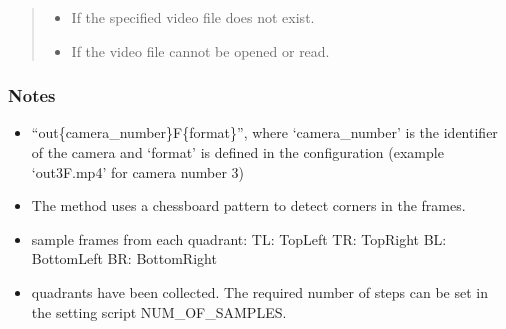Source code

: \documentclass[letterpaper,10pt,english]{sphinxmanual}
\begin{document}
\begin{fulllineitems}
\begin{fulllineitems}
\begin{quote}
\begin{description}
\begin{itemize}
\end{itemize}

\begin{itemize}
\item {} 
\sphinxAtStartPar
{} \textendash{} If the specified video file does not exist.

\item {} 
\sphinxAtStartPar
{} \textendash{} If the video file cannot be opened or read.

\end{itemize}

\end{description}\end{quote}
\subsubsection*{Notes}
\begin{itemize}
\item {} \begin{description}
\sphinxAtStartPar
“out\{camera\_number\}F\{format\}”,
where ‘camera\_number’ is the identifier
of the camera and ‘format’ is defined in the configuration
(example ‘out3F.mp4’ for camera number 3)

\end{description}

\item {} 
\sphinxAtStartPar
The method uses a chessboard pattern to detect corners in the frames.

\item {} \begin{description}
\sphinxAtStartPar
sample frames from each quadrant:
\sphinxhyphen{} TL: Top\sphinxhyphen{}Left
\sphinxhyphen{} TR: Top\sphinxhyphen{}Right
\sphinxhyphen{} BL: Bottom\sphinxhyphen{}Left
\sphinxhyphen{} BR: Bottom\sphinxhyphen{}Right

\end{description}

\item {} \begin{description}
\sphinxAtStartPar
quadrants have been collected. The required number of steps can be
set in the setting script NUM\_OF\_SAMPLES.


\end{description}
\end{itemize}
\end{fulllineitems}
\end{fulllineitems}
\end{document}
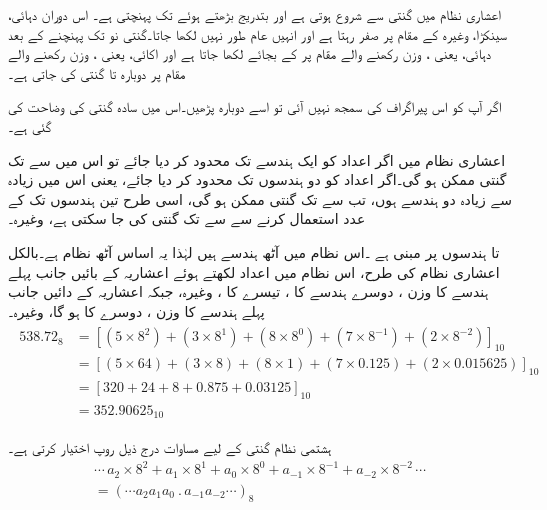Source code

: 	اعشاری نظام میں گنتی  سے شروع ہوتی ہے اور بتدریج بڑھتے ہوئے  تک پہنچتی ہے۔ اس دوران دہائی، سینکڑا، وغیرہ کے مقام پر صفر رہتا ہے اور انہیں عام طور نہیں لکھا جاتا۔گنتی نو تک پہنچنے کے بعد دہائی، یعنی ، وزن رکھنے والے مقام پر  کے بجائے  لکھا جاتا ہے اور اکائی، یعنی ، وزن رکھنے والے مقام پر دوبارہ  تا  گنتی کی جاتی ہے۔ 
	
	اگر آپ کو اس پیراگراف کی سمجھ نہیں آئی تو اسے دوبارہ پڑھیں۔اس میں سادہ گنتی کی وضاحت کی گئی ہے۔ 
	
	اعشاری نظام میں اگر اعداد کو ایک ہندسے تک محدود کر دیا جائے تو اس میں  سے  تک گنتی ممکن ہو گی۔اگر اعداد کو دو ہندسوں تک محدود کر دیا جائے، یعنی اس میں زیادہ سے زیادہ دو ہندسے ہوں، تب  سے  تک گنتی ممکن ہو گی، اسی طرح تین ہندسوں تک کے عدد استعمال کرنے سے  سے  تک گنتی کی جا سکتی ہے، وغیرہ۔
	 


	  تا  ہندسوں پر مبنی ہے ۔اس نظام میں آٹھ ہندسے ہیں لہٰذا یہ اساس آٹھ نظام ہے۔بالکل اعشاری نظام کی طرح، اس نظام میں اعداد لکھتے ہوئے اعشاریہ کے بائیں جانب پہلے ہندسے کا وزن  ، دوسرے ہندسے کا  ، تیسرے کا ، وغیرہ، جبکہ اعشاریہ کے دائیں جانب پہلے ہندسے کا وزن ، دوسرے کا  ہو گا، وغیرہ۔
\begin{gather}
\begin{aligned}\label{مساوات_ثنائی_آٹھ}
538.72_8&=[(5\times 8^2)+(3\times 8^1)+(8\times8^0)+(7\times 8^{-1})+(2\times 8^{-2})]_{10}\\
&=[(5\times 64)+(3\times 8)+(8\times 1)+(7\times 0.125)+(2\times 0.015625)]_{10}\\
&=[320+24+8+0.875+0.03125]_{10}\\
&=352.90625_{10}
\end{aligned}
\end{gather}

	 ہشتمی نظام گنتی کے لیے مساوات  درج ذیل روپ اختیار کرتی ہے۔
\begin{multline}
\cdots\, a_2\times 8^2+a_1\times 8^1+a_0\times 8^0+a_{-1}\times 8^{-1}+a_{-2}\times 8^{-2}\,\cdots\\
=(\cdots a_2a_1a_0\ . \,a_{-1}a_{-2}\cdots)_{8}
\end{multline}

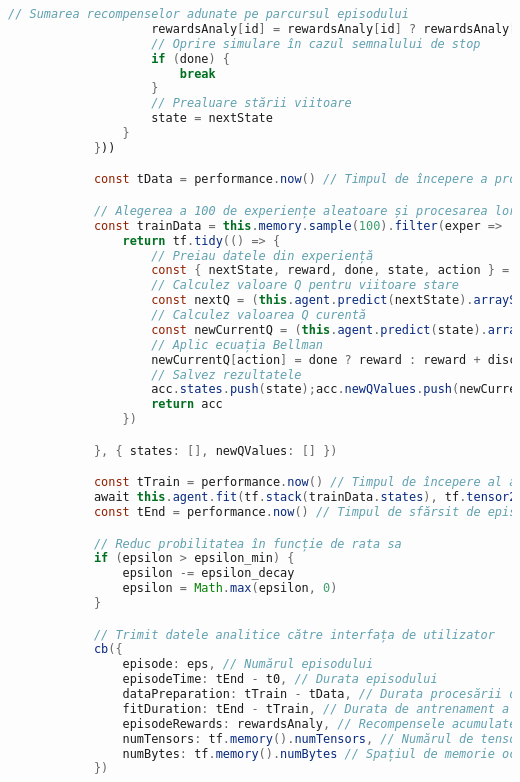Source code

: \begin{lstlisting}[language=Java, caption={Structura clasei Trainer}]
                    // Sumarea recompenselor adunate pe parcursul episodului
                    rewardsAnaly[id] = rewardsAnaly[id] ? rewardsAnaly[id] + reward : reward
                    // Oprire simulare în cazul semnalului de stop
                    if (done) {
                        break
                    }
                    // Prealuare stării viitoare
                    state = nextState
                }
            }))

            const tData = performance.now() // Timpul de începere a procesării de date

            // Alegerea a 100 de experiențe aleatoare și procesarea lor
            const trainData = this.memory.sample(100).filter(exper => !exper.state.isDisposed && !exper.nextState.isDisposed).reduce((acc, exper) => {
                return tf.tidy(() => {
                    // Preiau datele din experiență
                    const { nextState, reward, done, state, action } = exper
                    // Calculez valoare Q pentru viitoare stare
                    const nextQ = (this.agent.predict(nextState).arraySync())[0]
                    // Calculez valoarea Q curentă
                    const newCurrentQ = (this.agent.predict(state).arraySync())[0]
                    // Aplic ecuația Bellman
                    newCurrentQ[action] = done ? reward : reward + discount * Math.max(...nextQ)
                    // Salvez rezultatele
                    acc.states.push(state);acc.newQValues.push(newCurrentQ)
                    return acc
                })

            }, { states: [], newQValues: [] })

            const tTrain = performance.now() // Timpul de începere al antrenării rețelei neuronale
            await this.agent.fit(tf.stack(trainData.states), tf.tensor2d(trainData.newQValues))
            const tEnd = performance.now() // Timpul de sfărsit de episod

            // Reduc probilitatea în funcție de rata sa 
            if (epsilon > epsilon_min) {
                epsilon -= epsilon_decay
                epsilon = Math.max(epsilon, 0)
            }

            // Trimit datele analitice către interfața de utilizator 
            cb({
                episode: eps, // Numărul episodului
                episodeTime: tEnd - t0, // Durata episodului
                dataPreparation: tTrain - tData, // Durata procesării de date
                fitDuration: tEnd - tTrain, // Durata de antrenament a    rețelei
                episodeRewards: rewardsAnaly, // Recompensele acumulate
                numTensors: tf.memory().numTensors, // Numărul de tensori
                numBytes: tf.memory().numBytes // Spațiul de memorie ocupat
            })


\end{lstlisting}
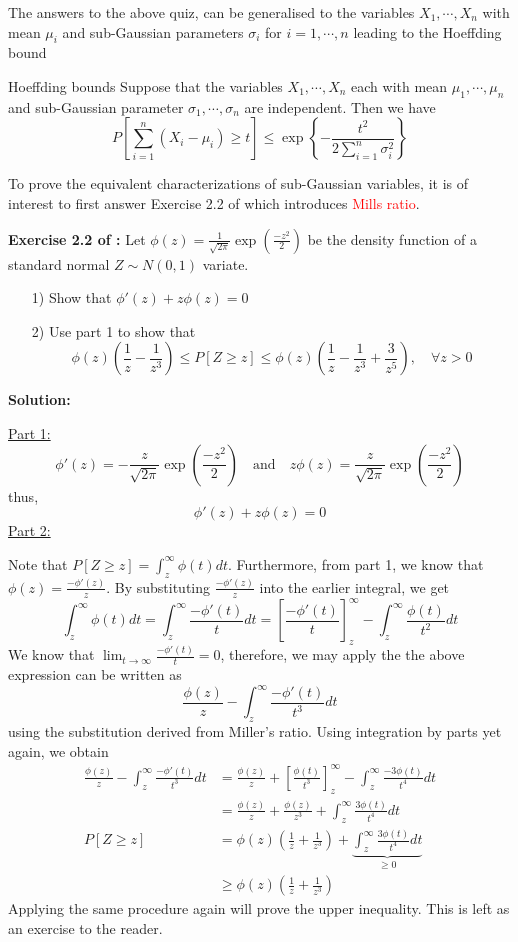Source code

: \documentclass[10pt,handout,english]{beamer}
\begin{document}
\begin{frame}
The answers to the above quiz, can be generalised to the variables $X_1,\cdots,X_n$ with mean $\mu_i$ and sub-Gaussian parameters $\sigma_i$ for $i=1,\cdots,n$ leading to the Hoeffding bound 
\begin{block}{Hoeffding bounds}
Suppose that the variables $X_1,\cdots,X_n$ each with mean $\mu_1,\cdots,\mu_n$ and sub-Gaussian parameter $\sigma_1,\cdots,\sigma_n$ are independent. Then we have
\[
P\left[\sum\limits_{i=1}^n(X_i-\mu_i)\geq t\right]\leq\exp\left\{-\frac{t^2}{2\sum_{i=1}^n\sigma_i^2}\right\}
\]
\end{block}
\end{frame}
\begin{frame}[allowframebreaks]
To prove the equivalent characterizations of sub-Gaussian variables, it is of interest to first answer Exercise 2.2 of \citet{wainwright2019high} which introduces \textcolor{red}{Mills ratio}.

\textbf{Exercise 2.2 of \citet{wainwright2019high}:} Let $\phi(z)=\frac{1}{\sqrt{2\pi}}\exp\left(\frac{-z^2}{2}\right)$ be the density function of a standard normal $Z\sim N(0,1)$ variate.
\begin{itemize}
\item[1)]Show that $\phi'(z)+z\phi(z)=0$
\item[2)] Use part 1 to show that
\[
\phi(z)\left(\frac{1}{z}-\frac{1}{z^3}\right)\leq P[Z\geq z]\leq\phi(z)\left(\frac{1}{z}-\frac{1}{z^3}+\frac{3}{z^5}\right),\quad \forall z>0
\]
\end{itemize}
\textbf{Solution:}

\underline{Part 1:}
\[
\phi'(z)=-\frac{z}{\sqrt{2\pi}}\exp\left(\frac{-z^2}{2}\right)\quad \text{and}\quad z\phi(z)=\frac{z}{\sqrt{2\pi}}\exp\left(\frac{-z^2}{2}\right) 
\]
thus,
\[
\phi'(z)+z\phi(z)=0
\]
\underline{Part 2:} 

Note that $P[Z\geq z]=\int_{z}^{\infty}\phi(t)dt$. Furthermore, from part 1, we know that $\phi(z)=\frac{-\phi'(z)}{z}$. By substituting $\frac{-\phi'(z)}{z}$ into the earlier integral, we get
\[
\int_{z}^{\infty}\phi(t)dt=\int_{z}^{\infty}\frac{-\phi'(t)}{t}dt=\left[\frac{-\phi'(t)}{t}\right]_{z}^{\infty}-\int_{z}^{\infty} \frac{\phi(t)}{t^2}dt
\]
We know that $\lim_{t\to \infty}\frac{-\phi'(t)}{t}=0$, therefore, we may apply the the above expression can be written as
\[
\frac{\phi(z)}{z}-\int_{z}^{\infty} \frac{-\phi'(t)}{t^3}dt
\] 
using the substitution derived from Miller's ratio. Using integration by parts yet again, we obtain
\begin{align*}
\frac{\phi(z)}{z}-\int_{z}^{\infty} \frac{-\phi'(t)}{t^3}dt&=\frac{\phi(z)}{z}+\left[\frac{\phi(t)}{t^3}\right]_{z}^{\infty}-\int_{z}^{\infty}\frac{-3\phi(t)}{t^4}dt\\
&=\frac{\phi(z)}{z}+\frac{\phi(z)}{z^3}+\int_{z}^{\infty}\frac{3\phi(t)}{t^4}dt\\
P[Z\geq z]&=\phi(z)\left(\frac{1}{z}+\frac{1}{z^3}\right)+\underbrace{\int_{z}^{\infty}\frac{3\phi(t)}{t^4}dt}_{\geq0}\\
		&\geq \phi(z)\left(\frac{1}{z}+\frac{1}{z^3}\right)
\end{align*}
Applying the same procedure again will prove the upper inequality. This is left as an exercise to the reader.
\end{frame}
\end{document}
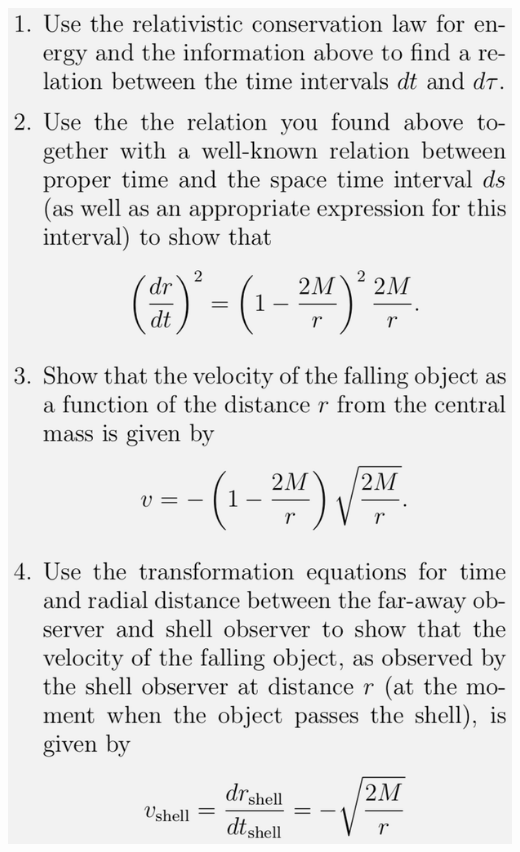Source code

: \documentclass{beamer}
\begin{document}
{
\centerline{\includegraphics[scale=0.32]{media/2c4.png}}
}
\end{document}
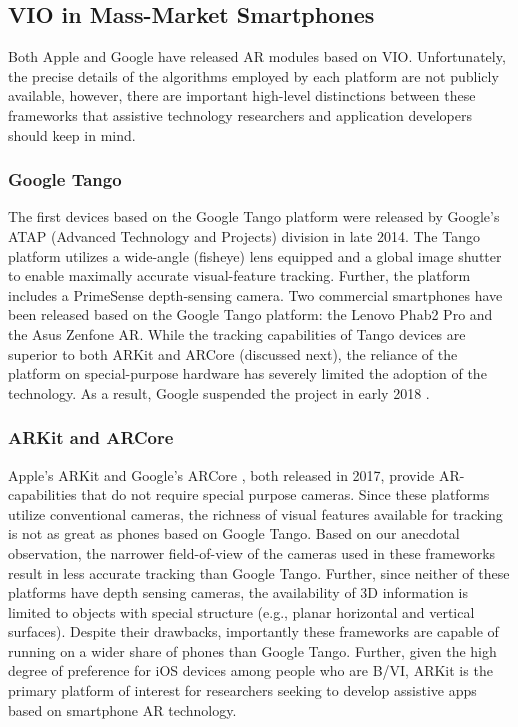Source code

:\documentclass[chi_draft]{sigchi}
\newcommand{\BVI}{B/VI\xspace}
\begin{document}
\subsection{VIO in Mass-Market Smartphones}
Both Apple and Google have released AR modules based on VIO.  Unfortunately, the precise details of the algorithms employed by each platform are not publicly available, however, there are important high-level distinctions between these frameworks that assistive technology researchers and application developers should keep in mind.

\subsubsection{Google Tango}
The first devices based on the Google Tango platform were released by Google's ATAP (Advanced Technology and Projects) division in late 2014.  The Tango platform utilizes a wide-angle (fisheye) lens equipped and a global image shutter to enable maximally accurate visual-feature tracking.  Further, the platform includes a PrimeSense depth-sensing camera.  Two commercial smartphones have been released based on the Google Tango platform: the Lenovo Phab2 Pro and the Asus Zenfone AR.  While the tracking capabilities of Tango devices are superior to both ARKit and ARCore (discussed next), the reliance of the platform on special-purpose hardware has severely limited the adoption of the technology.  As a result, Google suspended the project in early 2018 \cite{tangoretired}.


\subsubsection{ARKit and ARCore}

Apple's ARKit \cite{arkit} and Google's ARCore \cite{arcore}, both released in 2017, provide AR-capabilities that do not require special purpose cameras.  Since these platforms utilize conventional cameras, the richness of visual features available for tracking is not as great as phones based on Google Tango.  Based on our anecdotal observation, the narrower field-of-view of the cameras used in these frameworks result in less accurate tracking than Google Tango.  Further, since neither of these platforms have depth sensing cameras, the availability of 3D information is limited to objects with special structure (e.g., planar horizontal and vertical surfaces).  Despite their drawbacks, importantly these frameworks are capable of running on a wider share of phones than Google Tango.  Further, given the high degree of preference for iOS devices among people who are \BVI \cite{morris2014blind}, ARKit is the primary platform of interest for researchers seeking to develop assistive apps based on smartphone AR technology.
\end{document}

++++++++++++++++++++

*EXERCISE BRIEF*. List every line above that holds the word "newCurrentQ".

*EXERCISE RESULT*.
                    const newCurrentQ = (this.agent.predict(state).arraySync())[0]
                    newCurrentQ[action] = done ? reward : reward + discount * Math.max(...nextQ)
                    acc.states.push(state);acc.newQValues.push(newCurrentQ)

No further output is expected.